Hal tersebut menjadi alarm keras bagi kita agar berhati-hati dan waspada betul agar bonus demografi tidak berubah menjadi petaka demografi. Pemuda, yang digadang-gadang sebagai problem solver dan pemimpin masa depan, bisa jadi akan berubah menjadi problem maker, menjadi beringas, barbar, dan tak terkendali sebab hampir frustasi mencari penghidupan.

Apabila ditelisik lebih lanjut, ada beberapa faktor yang mengemuka kenapa sebagian lulusan perguruan tinggi masih kesulitan mencari pekerjaan. Mulai dari ekspektasi gaji yang tidak sesuai harapan, kapasitas atau skill yang masih belum mumpuni untuk mengarungi dunia profesional, dan ketidaksesuaian antara bidang studi dan peluang kerja. Belum lagi ketidaktertarikan sebagian sarjana kita untuk kembali ke desa untuk memanfaatkan dan mengoptimalkan potensi yang ada di desa sebagai sarana penghidupan.

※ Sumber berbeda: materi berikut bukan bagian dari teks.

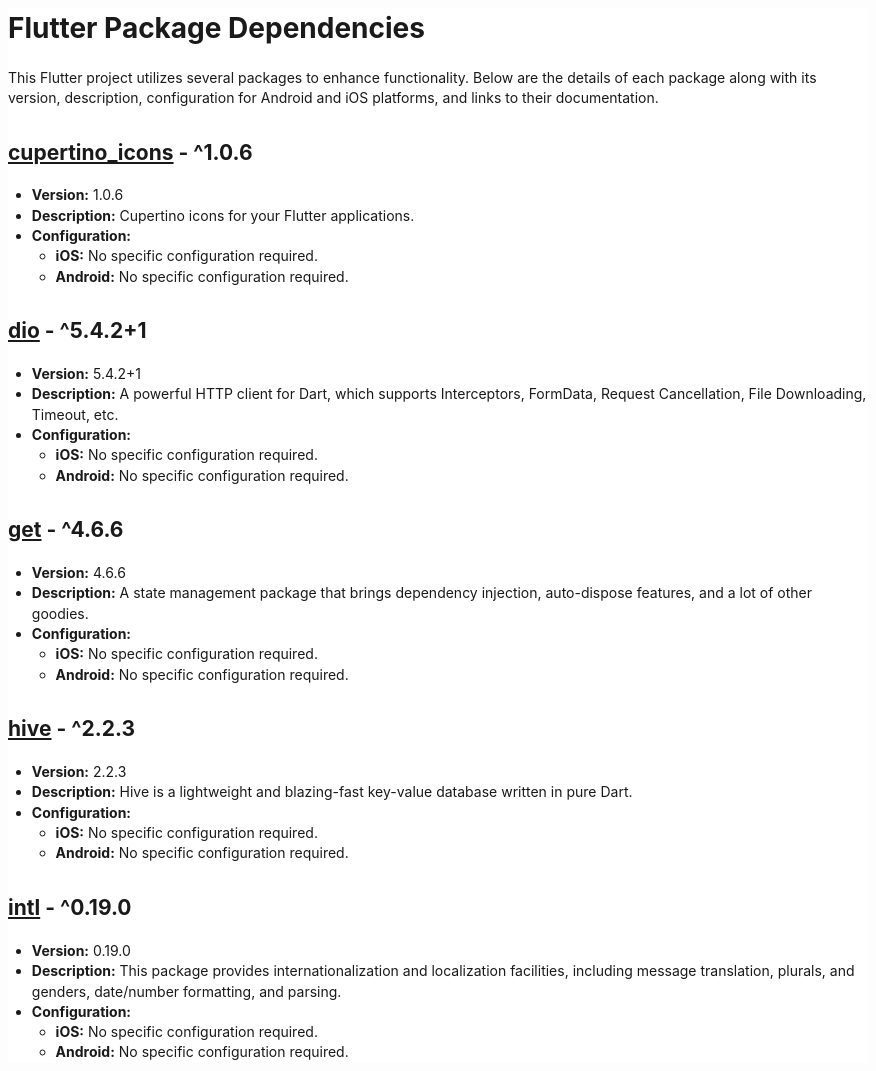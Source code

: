 # Flutter Package Dependencies

This Flutter project utilizes several packages to enhance functionality. Below are the details of each package along with its version, description, configuration for Android and iOS platforms, and links to their documentation.

## [cupertino_icons](https://pub.dev/packages/cupertino_icons) - ^1.0.6

- **Version:** 1.0.6
- **Description:** Cupertino icons for your Flutter applications.
- **Configuration:**
  - **iOS:** No specific configuration required.
  - **Android:** No specific configuration required.

## [dio](https://pub.dev/packages/dio) - ^5.4.2+1

- **Version:** 5.4.2+1
- **Description:** A powerful HTTP client for Dart, which supports Interceptors, FormData, Request Cancellation, File Downloading, Timeout, etc.
- **Configuration:**
  - **iOS:** No specific configuration required.
  - **Android:** No specific configuration required.

## [get](https://pub.dev/packages/get) - ^4.6.6

- **Version:** 4.6.6
- **Description:** A state management package that brings dependency injection, auto-dispose features, and a lot of other goodies.
- **Configuration:**
  - **iOS:** No specific configuration required.
  - **Android:** No specific configuration required.

## [hive](https://pub.dev/packages/hive) - ^2.2.3

- **Version:** 2.2.3
- **Description:** Hive is a lightweight and blazing-fast key-value database written in pure Dart.
- **Configuration:**
  - **iOS:** No specific configuration required.
  - **Android:** No specific configuration required.

## [intl](https://pub.dev/packages/intl) - ^0.19.0

- **Version:** 0.19.0
- **Description:** This package provides internationalization and localization facilities, including message translation, plurals, and genders, date/number formatting, and parsing.
- **Configuration:**
  - **iOS:** No specific configuration required.
  - **Android:** No specific configuration required.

Sebagian memilih migrasi ke kota, seperti halnya ke Surabaya atau Jakarta, untuk mengadu nasib. Dan pada akhirnya, desa-desa kita akan kehilangan sumber daya manusia (SDM) yang potensial. Semua menumpuk di kota. Itu pun kalau lekas menemukan pekerjaan. Bagaimana jika tidak? Bukankah jadinya akan luntang-lantung tidak jelas?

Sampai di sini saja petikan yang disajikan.